Items listed in a dataset

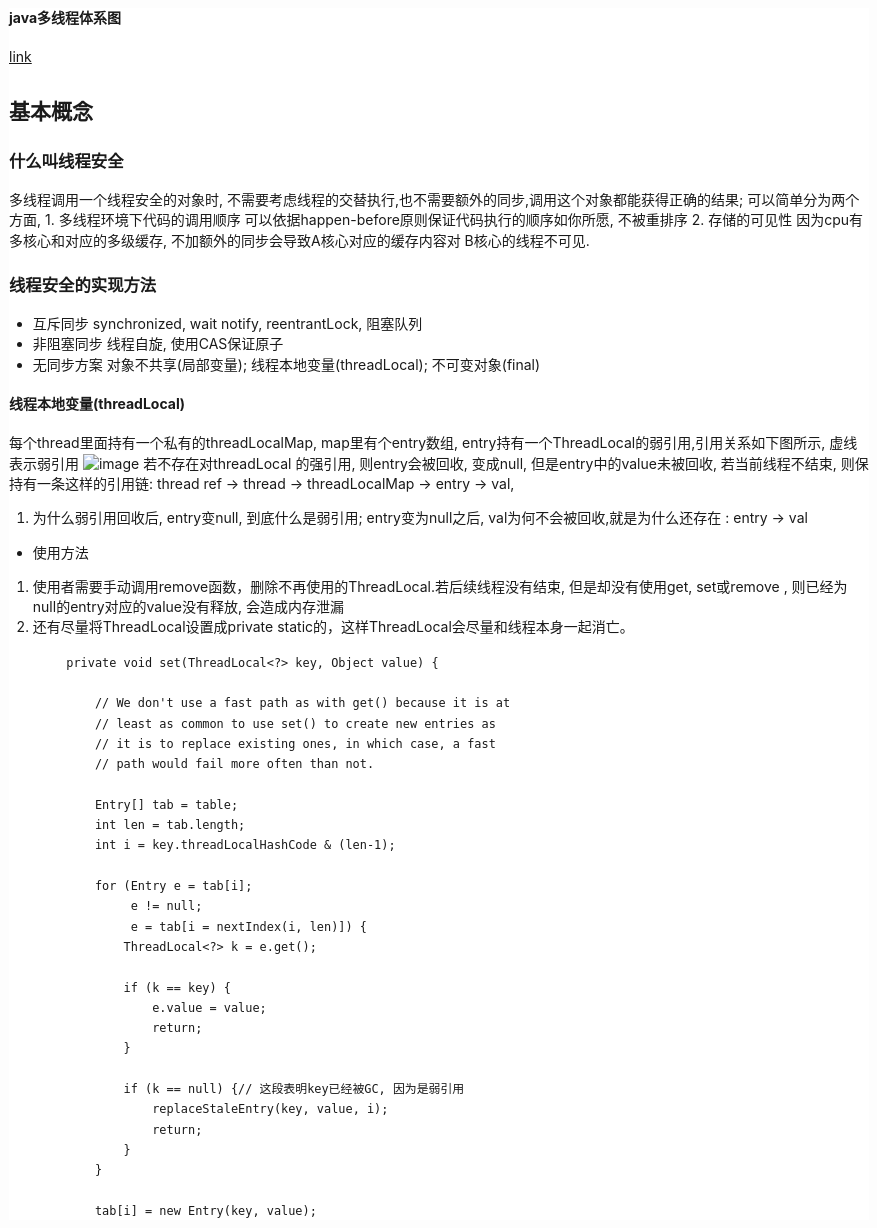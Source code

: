 #### java多线程体系图
[link](https://yq.aliyun.com/articles/61960?utm_campaign=wenzhang&utm_medium=article&utm_source=QQ-qun&utm_content=m_10571)

## 基本概念
### 什么叫线程安全
  多线程调用一个线程安全的对象时, 不需要考虑线程的交替执行,也不需要额外的同步,调用这个对象都能获得正确的结果; 可以简单分为两个方面, 
    1. 多线程环境下代码的调用顺序
    可以依据happen-before原则保证代码执行的顺序如你所愿, 不被重排序 
    2. 存储的可见性
    因为cpu有多核心和对应的多级缓存, 不加额外的同步会导致A核心对应的缓存内容对 B核心的线程不可见.
### 线程安全的实现方法 
* 互斥同步
synchronized, wait notify,  reentrantLock, 阻塞队列
* 非阻塞同步
线程自旋, 使用CAS保证原子
* 无同步方案
对象不共享(局部变量); 线程本地变量(threadLocal); 不可变对象(final)  
    
#### 线程本地变量(threadLocal)
 

每个thread里面持有一个私有的threadLocalMap, map里有个entry数组, entry持有一个ThreadLocal的弱引用,引用关系如下图所示, 虚线表示弱引用 
![image](https://user-images.githubusercontent.com/20329409/41815699-469bcc18-77a5-11e8-9336-53dea76da868.png)
若不存在对threadLocal 的强引用, 则entry会被回收, 变成null, 但是entry中的value未被回收, 若当前线程不结束, 则保持有一条这样的引用链: thread ref -> thread -> threadLocalMap -> entry -> val, 

1. 为什么弱引用回收后, entry变null, 到底什么是弱引用; entry变为null之后, val为何不会被回收,就是为什么还存在 : entry -> val 


* 使用方法
1. 使用者需要手动调用remove函数，删除不再使用的ThreadLocal.若后续线程没有结束, 但是却没有使用get, set或remove , 则已经为null的entry对应的value没有释放, 会造成内存泄漏
2. 还有尽量将ThreadLocal设置成private static的，这样ThreadLocal会尽量和线程本身一起消亡。
```
        private void set(ThreadLocal<?> key, Object value) {

            // We don't use a fast path as with get() because it is at
            // least as common to use set() to create new entries as
            // it is to replace existing ones, in which case, a fast
            // path would fail more often than not.

            Entry[] tab = table;
            int len = tab.length;
            int i = key.threadLocalHashCode & (len-1);

            for (Entry e = tab[i];
                 e != null;
                 e = tab[i = nextIndex(i, len)]) {
                ThreadLocal<?> k = e.get();

                if (k == key) {
                    e.value = value;
                    return;
                }

                if (k == null) {// 这段表明key已经被GC, 因为是弱引用
                    replaceStaleEntry(key, value, i);
                    return;
                }
            }

            tab[i] = new Entry(key, value);
```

Task:
The line containing "set或remove , 则已经为null的entry对应的value没有释放, 会造成内存泄漏" marks the end: copy exactly every line from the start of the records up to and including it, leaving out the pictures.

Reply:
Source code

: #### java多线程体系图
[link](https://yq.aliyun.com/articles/61960?utm_campaign=wenzhang&utm_medium=article&utm_source=QQ-qun&utm_content=m_10571)

## 基本概念
### 什么叫线程安全
  多线程调用一个线程安全的对象时, 不需要考虑线程的交替执行,也不需要额外的同步,调用这个对象都能获得正确的结果; 可以简单分为两个方面, 
    1. 多线程环境下代码的调用顺序
    可以依据happen-before原则保证代码执行的顺序如你所愿, 不被重排序 
    2. 存储的可见性
    因为cpu有多核心和对应的多级缓存, 不加额外的同步会导致A核心对应的缓存内容对 B核心的线程不可见.
### 线程安全的实现方法 
* 互斥同步
synchronized, wait notify,  reentrantLock, 阻塞队列
* 非阻塞同步
线程自旋, 使用CAS保证原子
* 无同步方案
对象不共享(局部变量); 线程本地变量(threadLocal); 不可变对象(final)  
    
#### 线程本地变量(threadLocal)
 

每个thread里面持有一个私有的threadLocalMap, map里有个entry数组, entry持有一个ThreadLocal的弱引用,引用关系如下图所示, 虚线表示弱引用 
![image](https://user-images.githubusercontent.com/20329409/41815699-469bcc18-77a5-11e8-9336-53dea76da868.png)
若不存在对threadLocal 的强引用, 则entry会被回收, 变成null, 但是entry中的value未被回收, 若当前线程不结束, 则保持有一条这样的引用链: thread ref -> thread -> threadLocalMap -> entry -> val, 

1. 为什么弱引用回收后, entry变null, 到底什么是弱引用; entry变为null之后, val为何不会被回收,就是为什么还存在 : entry -> val 


* 使用方法
1. 使用者需要手动调用remove函数，删除不再使用的ThreadLocal.若后续线程没有结束, 但是却没有使用get, set或remove , 则已经为null的entry对应的value没有释放, 会造成内存泄漏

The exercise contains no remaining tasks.